To Summarize: You need to travel around the speed of light (we don’t have the technology to withstand these forces). You need to actually get to the black hole, the closest of which is light-years away (which would take generations to reach). So, like the last example, this is rather beyond our grasp.
Proposed by Tom Kibble in the 1970s, another theory for potential time travelers involves something called “cosmic strings.” These are hypothetical 1-dimensional narrow tubes of energy that are stretched across the entire length of the ever-expanding universe. Ultimately, the cosmic strings are believed to be left over from the early cosmos. And they are predicted to contain huge amounts of mass. Since they contain so much mass, they could warp the space-time around them.
It is expected that at least one string per Hubble volume is formed (a Hubble volume is a spherical region surrounding an observer beyond which objects recede from that observer at a rate greater than the speed of light due to the expansion of the Universe). Moreover, cosmic strings are either infinite or they’re in loops, with no ends, scientists say. The approach of two such strings parallel to each other would bend space-time so vigorously (and in such a particular configuration) that might make time travel possible.
To Summarize: Very, very few cosmic strings (there might be just one or two in the entire observable universe, which has a 93 billion light-years diameter). These two strings would need to be rather close together. A rather unlikely scenario.
Time machine research often involves bending space-time so far that time lines turn back on themselves to form a loop, technically known as a “closed time-like curve.”
To accomplish this, time machines are thought to need an exotic form of matter with so-called “negative energy density.” Such exotic matter has bizarre properties, including moving in the opposite direction of normal matter when pushed. Such matter could theoretically exist, but if it did, it might be present only in quantities too small for the construction of a time machine.
However, time-travel researchers suggest that time machines are possible without exotic matter. The work begins with a doughnut-shaped hole enveloped within a sphere of normal matter. Inside this doughnut-shaped object, space-time could get bent upon itself using focused gravitational fields. To go back in time, a traveler would race around inside the doughnut, going further back into the past with each lap.
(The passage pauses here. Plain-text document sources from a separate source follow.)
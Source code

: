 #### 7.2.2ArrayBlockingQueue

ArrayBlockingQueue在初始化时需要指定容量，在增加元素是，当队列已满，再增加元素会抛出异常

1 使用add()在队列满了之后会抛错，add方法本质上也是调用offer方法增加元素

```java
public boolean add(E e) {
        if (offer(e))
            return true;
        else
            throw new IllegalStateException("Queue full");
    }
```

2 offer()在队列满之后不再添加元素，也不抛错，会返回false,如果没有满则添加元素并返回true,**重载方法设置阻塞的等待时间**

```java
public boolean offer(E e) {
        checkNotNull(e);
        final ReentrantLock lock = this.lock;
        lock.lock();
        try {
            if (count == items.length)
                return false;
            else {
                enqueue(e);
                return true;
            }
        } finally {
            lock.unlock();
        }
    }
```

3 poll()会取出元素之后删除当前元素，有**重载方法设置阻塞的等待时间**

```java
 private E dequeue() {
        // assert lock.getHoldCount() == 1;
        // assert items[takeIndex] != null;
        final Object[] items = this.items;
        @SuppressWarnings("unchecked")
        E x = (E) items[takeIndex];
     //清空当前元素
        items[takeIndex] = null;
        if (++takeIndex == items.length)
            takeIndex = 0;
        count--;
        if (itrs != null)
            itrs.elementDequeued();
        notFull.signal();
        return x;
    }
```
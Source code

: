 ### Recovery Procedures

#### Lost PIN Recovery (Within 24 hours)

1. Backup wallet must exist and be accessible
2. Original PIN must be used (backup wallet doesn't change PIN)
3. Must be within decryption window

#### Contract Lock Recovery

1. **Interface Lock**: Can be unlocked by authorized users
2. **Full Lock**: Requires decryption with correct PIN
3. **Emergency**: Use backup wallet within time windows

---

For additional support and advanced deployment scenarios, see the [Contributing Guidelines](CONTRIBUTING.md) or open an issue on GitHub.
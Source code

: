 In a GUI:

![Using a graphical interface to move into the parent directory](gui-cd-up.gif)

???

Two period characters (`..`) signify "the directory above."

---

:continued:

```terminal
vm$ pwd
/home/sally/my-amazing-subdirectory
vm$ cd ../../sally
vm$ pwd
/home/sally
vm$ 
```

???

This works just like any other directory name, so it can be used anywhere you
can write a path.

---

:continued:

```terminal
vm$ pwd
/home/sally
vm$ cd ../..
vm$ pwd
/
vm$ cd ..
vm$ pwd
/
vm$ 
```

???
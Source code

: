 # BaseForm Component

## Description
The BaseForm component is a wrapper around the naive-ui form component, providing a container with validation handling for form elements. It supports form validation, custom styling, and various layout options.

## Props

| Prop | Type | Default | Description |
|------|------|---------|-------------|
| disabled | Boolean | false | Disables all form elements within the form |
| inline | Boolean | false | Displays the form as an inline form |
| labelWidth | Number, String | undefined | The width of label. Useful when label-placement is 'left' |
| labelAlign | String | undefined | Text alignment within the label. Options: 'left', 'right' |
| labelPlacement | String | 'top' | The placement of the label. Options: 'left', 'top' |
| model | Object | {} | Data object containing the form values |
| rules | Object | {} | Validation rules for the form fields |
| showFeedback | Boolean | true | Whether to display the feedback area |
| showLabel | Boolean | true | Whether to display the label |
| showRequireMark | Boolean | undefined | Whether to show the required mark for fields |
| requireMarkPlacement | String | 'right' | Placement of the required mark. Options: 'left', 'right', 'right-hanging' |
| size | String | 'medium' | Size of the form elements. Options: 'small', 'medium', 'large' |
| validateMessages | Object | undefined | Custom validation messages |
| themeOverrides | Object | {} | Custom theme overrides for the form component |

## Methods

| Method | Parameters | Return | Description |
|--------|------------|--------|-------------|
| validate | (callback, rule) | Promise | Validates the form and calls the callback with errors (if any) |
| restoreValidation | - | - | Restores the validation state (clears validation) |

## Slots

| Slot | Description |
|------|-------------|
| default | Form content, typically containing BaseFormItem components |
To Summarize: We need to find A LOT of exotic matter, which we’re not even sure exists. We’d need to do A LOT of running around the inside a doughnut-like object. Too many hypotheticals and too much running for me.
There are other theories. But no matter which you look at, it seems that time travel is not exactly possible. At least, we currently don’t have the technology to make the necessary devices, and we also lack the technology to get to the naturally occurring objects (like the black hole or cosmic string). And even if we could make such devices or to travel to such places, survival is rather unlikely.